Source data:
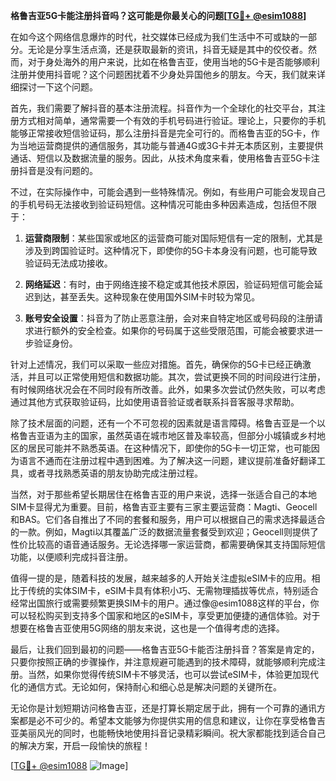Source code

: **格鲁吉亚5G卡能注册抖音吗？这可能是你最关心的问题[[TG💪+ @esim1088](https://t.me/s/esim1088)]**

在如今这个网络信息爆炸的时代，社交媒体已经成为我们生活中不可或缺的一部分。无论是分享生活点滴，还是获取最新的资讯，抖音无疑是其中的佼佼者。然而，对于身处海外的用户来说，比如在格鲁吉亚，使用当地的5G卡是否能够顺利注册并使用抖音呢？这个问题困扰着不少身处异国他乡的朋友。今天，我们就来详细探讨一下这个问题。

首先，我们需要了解抖音的基本注册流程。抖音作为一个全球化的社交平台，其注册方式相对简单，通常需要一个有效的手机号码进行验证。理论上，只要你的手机能够正常接收短信验证码，那么注册抖音是完全可行的。而格鲁吉亚的5G卡，作为当地运营商提供的通信服务，其功能与普通4G或3G卡并无本质区别，主要提供通话、短信以及数据流量的服务。因此，从技术角度来看，使用格鲁吉亚5G卡注册抖音是没有问题的。

不过，在实际操作中，可能会遇到一些特殊情况。例如，有些用户可能会发现自己的手机号码无法接收到验证码短信。这种情况可能由多种因素造成，包括但不限于：

1. **运营商限制**：某些国家或地区的运营商可能对国际短信有一定的限制，尤其是涉及到跨国验证时。这种情况下，即使你的5G卡本身没有问题，也可能导致验证码无法成功接收。
   
2. **网络延迟**：有时，由于网络连接不稳定或其他技术原因，验证码短信可能会延迟到达，甚至丢失。这种现象在使用国外SIM卡时较为常见。

3. **账号安全设置**：抖音为了防止恶意注册，会对来自特定地区或号码段的注册请求进行额外的安全检查。如果你的号码属于这些受限范围，可能会被要求进一步验证身份。

针对上述情况，我们可以采取一些应对措施。首先，确保你的5G卡已经正确激活，并且可以正常使用短信和数据功能。其次，尝试更换不同的时间段进行注册，有时候网络状况会在不同时段有所改善。此外，如果多次尝试仍然失败，可以考虑通过其他方式获取验证码，比如使用语音验证或者联系抖音客服寻求帮助。

除了技术层面的问题，还有一个不可忽视的因素就是语言障碍。格鲁吉亚是一个以格鲁吉亚语为主的国家，虽然英语在城市地区普及率较高，但部分小城镇或乡村地区的居民可能并不熟悉英语。在这种情况下，即使你的5G卡一切正常，也可能因为语言不通而在注册过程中遇到困难。为了解决这一问题，建议提前准备好翻译工具，或者寻找熟悉英语的朋友协助完成注册过程。

当然，对于那些希望长期居住在格鲁吉亚的用户来说，选择一张适合自己的本地SIM卡显得尤为重要。目前，格鲁吉亚主要有三家主要运营商：Magti、Geocell和BAS。它们各自推出了不同的套餐和服务，用户可以根据自己的需求选择最适合的一款。例如，Magti以其覆盖广泛的数据流量套餐受到欢迎；Geocell则提供了性价比较高的语音通话服务。无论选择哪一家运营商，都需要确保其支持国际短信功能，以便顺利完成抖音注册。

值得一提的是，随着科技的发展，越来越多的人开始关注虚拟eSIM卡的应用。相比于传统的实体SIM卡，eSIM卡具有体积小巧、无需物理插拔等优点，特别适合经常出国旅行或需要频繁更换SIM卡的用户。通过像@esim1088这样的平台，你可以轻松购买到支持多个国家和地区的eSIM卡，享受更加便捷的通信体验。对于想要在格鲁吉亚使用5G网络的朋友来说，这也是一个值得考虑的选择。

最后，让我们回到最初的问题——格鲁吉亚5G卡能否注册抖音？答案是肯定的，只要你按照正确的步骤操作，并注意规避可能遇到的技术障碍，就能够顺利完成注册。当然，如果你觉得传统SIM卡不够灵活，也可以尝试eSIM卡，体验更加现代化的通信方式。无论如何，保持耐心和细心总是解决问题的关键所在。

无论你是计划短期访问格鲁吉亚，还是打算长期定居于此，拥有一个可靠的通讯方案都是必不可少的。希望本文能够为你提供实用的信息和建议，让你在享受格鲁吉亚美丽风光的同时，也能畅快地使用抖音记录精彩瞬间。祝大家都能找到适合自己的解决方案，开启一段愉快的旅程！

[[TG💪+ @esim1088](https://t.me/s/esim1088) ![Image](https://i.postimg.cc/4NQfJmqS/Snipaste-2025-05-13-00-14-12.png)]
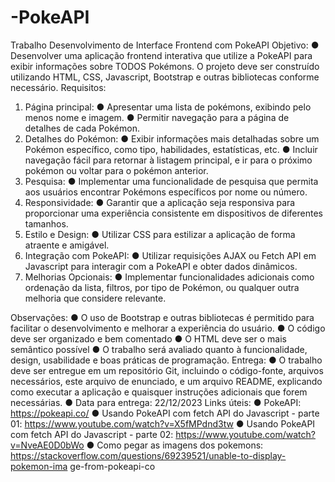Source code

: # -PokeAPI
Trabalho
Desenvolvimento de Interface Frontend com PokeAPI
Objetivo:
● Desenvolver uma aplicação frontend interativa que utilize a PokeAPI para exibir
informações sobre TODOS Pokémons. O projeto deve ser construído utilizando HTML, CSS, Javascript, Bootstrap e outras bibliotecas conforme
necessário.
Requisitos:
1. Página principal:
● Apresentar uma lista de pokémons, exibindo pelo menos nome e imagem.
● Permitir navegação para a página de detalhes de cada Pokémon.
2. Detalhes do Pokémon:
● Exibir informações mais detalhadas sobre um Pokémon específico, como
tipo, habilidades, estatísticas, etc.
● Incluir navegação fácil para retornar à listagem principal, e ir para o próximo
pokémon ou voltar para o pokémon anterior.
3. Pesquisa:
● Implementar uma funcionalidade de pesquisa que permita aos usuários
encontrar Pokémons específicos por nome ou número.
4. Responsividade:
● Garantir que a aplicação seja responsiva para proporcionar uma experiência
consistente em dispositivos de diferentes tamanhos.
5. Estilo e Design:
● Utilizar CSS para estilizar a aplicação de forma atraente e amigável.
6. Integração com PokeAPI:
● Utilizar requisições AJAX ou Fetch API em Javascript para interagir com a
PokeAPI e obter dados dinâmicos.
7. Melhorias Opcionais:
● Implementar funcionalidades adicionais como ordenação da lista, filtros, por
tipo de Pokémon, ou qualquer outra melhoria que considere relevante.

Observações:
● O uso de Bootstrap e outras bibliotecas é permitido para facilitar o desenvolvimento
e melhorar a experiência do usuário.
● O código deve ser organizado e bem comentado
● O HTML deve ser o mais semântico possível
● O trabalho será avaliado quanto à funcionalidade, design, usabilidade e boas
práticas de programação.
Entrega:
● O trabalho deve ser entregue em um repositório Git, incluindo o código-fonte,
arquivos necessários, este arquivo de enunciado, e um arquivo README,
explicando como executar a aplicação e quaisquer instruções adicionais que forem
necessárias.
● Data para entrega: 22/12/2023
Links úteis:
● PokeAPI: https://pokeapi.co/
● Usando PokeAPI com fetch API do Javascript - parte 01:
https://www.youtube.com/watch?v=X5fMPdnd3tw
● Usando PokeAPI com fetch API do Javascript - parte 02:
https://www.youtube.com/watch?v=NveAE0D0bWo
● Como pegar as imagens dos pokemons:
https://stackoverflow.com/questions/69239521/unable-to-display-pokemon-ima
ge-from-pokeapi-co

What you will do:
Print, word for word, every entry shown above; the pictures stay out.

Reply:
Source code

: **格鲁吉亚5G卡能注册抖音吗？这可能是你最关心的问题[[TG💪+ @esim1088](https://t.me/s/esim1088)]**

在如今这个网络信息爆炸的时代，社交媒体已经成为我们生活中不可或缺的一部分。无论是分享生活点滴，还是获取最新的资讯，抖音无疑是其中的佼佼者。然而，对于身处海外的用户来说，比如在格鲁吉亚，使用当地的5G卡是否能够顺利注册并使用抖音呢？这个问题困扰着不少身处异国他乡的朋友。今天，我们就来详细探讨一下这个问题。

首先，我们需要了解抖音的基本注册流程。抖音作为一个全球化的社交平台，其注册方式相对简单，通常需要一个有效的手机号码进行验证。理论上，只要你的手机能够正常接收短信验证码，那么注册抖音是完全可行的。而格鲁吉亚的5G卡，作为当地运营商提供的通信服务，其功能与普通4G或3G卡并无本质区别，主要提供通话、短信以及数据流量的服务。因此，从技术角度来看，使用格鲁吉亚5G卡注册抖音是没有问题的。

不过，在实际操作中，可能会遇到一些特殊情况。例如，有些用户可能会发现自己的手机号码无法接收到验证码短信。这种情况可能由多种因素造成，包括但不限于：

1. **运营商限制**：某些国家或地区的运营商可能对国际短信有一定的限制，尤其是涉及到跨国验证时。这种情况下，即使你的5G卡本身没有问题，也可能导致验证码无法成功接收。
   
2. **网络延迟**：有时，由于网络连接不稳定或其他技术原因，验证码短信可能会延迟到达，甚至丢失。这种现象在使用国外SIM卡时较为常见。

3. **账号安全设置**：抖音为了防止恶意注册，会对来自特定地区或号码段的注册请求进行额外的安全检查。如果你的号码属于这些受限范围，可能会被要求进一步验证身份。

针对上述情况，我们可以采取一些应对措施。首先，确保你的5G卡已经正确激活，并且可以正常使用短信和数据功能。其次，尝试更换不同的时间段进行注册，有时候网络状况会在不同时段有所改善。此外，如果多次尝试仍然失败，可以考虑通过其他方式获取验证码，比如使用语音验证或者联系抖音客服寻求帮助。

除了技术层面的问题，还有一个不可忽视的因素就是语言障碍。格鲁吉亚是一个以格鲁吉亚语为主的国家，虽然英语在城市地区普及率较高，但部分小城镇或乡村地区的居民可能并不熟悉英语。在这种情况下，即使你的5G卡一切正常，也可能因为语言不通而在注册过程中遇到困难。为了解决这一问题，建议提前准备好翻译工具，或者寻找熟悉英语的朋友协助完成注册过程。

当然，对于那些希望长期居住在格鲁吉亚的用户来说，选择一张适合自己的本地SIM卡显得尤为重要。目前，格鲁吉亚主要有三家主要运营商：Magti、Geocell和BAS。它们各自推出了不同的套餐和服务，用户可以根据自己的需求选择最适合的一款。例如，Magti以其覆盖广泛的数据流量套餐受到欢迎；Geocell则提供了性价比较高的语音通话服务。无论选择哪一家运营商，都需要确保其支持国际短信功能，以便顺利完成抖音注册。

值得一提的是，随着科技的发展，越来越多的人开始关注虚拟eSIM卡的应用。相比于传统的实体SIM卡，eSIM卡具有体积小巧、无需物理插拔等优点，特别适合经常出国旅行或需要频繁更换SIM卡的用户。通过像@esim1088这样的平台，你可以轻松购买到支持多个国家和地区的eSIM卡，享受更加便捷的通信体验。对于想要在格鲁吉亚使用5G网络的朋友来说，这也是一个值得考虑的选择。

最后，让我们回到最初的问题——格鲁吉亚5G卡能否注册抖音？答案是肯定的，只要你按照正确的步骤操作，并注意规避可能遇到的技术障碍，就能够顺利完成注册。当然，如果你觉得传统SIM卡不够灵活，也可以尝试eSIM卡，体验更加现代化的通信方式。无论如何，保持耐心和细心总是解决问题的关键所在。

无论你是计划短期访问格鲁吉亚，还是打算长期定居于此，拥有一个可靠的通讯方案都是必不可少的。希望本文能够为你提供实用的信息和建议，让你在享受格鲁吉亚美丽风光的同时，也能畅快地使用抖音记录精彩瞬间。祝大家都能找到适合自己的解决方案，开启一段愉快的旅程！

[[TG💪+ @esim1088](https://t.me/s/esim1088) ![Image](https://i.postimg.cc/4NQfJmqS/Snipaste-2025-05-13-00-14-12.png)]
Source code

: # -PokeAPI
Trabalho
Desenvolvimento de Interface Frontend com PokeAPI
Objetivo:
● Desenvolver uma aplicação frontend interativa que utilize a PokeAPI para exibir
informações sobre TODOS Pokémons. O projeto deve ser construído utilizando HTML, CSS, Javascript, Bootstrap e outras bibliotecas conforme
necessário.
Requisitos:
1. Página principal:
● Apresentar uma lista de pokémons, exibindo pelo menos nome e imagem.
● Permitir navegação para a página de detalhes de cada Pokémon.
2. Detalhes do Pokémon:
● Exibir informações mais detalhadas sobre um Pokémon específico, como
tipo, habilidades, estatísticas, etc.
● Incluir navegação fácil para retornar à listagem principal, e ir para o próximo
pokémon ou voltar para o pokémon anterior.
3. Pesquisa:
● Implementar uma funcionalidade de pesquisa que permita aos usuários
encontrar Pokémons específicos por nome ou número.
4. Responsividade:
● Garantir que a aplicação seja responsiva para proporcionar uma experiência
consistente em dispositivos de diferentes tamanhos.
5. Estilo e Design:
● Utilizar CSS para estilizar a aplicação de forma atraente e amigável.
6. Integração com PokeAPI:
● Utilizar requisições AJAX ou Fetch API em Javascript para interagir com a
PokeAPI e obter dados dinâmicos.
7. Melhorias Opcionais:
● Implementar funcionalidades adicionais como ordenação da lista, filtros, por
tipo de Pokémon, ou qualquer outra melhoria que considere relevante.

Observações:
● O uso de Bootstrap e outras bibliotecas é permitido para facilitar o desenvolvimento
e melhorar a experiência do usuário.
● O código deve ser organizado e bem comentado
● O HTML deve ser o mais semântico possível
● O trabalho será avaliado quanto à funcionalidade, design, usabilidade e boas
práticas de programação.
Entrega:
● O trabalho deve ser entregue em um repositório Git, incluindo o código-fonte,
arquivos necessários, este arquivo de enunciado, e um arquivo README,
explicando como executar a aplicação e quaisquer instruções adicionais que forem
necessárias.
● Data para entrega: 22/12/2023
Links úteis:
● PokeAPI: https://pokeapi.co/
● Usando PokeAPI com fetch API do Javascript - parte 01:
https://www.youtube.com/watch?v=X5fMPdnd3tw
● Usando PokeAPI com fetch API do Javascript - parte 02:
https://www.youtube.com/watch?v=NveAE0D0bWo
● Como pegar as imagens dos pokemons:
https://stackoverflow.com/questions/69239521/unable-to-display-pokemon-ima
ge-from-pokeapi-co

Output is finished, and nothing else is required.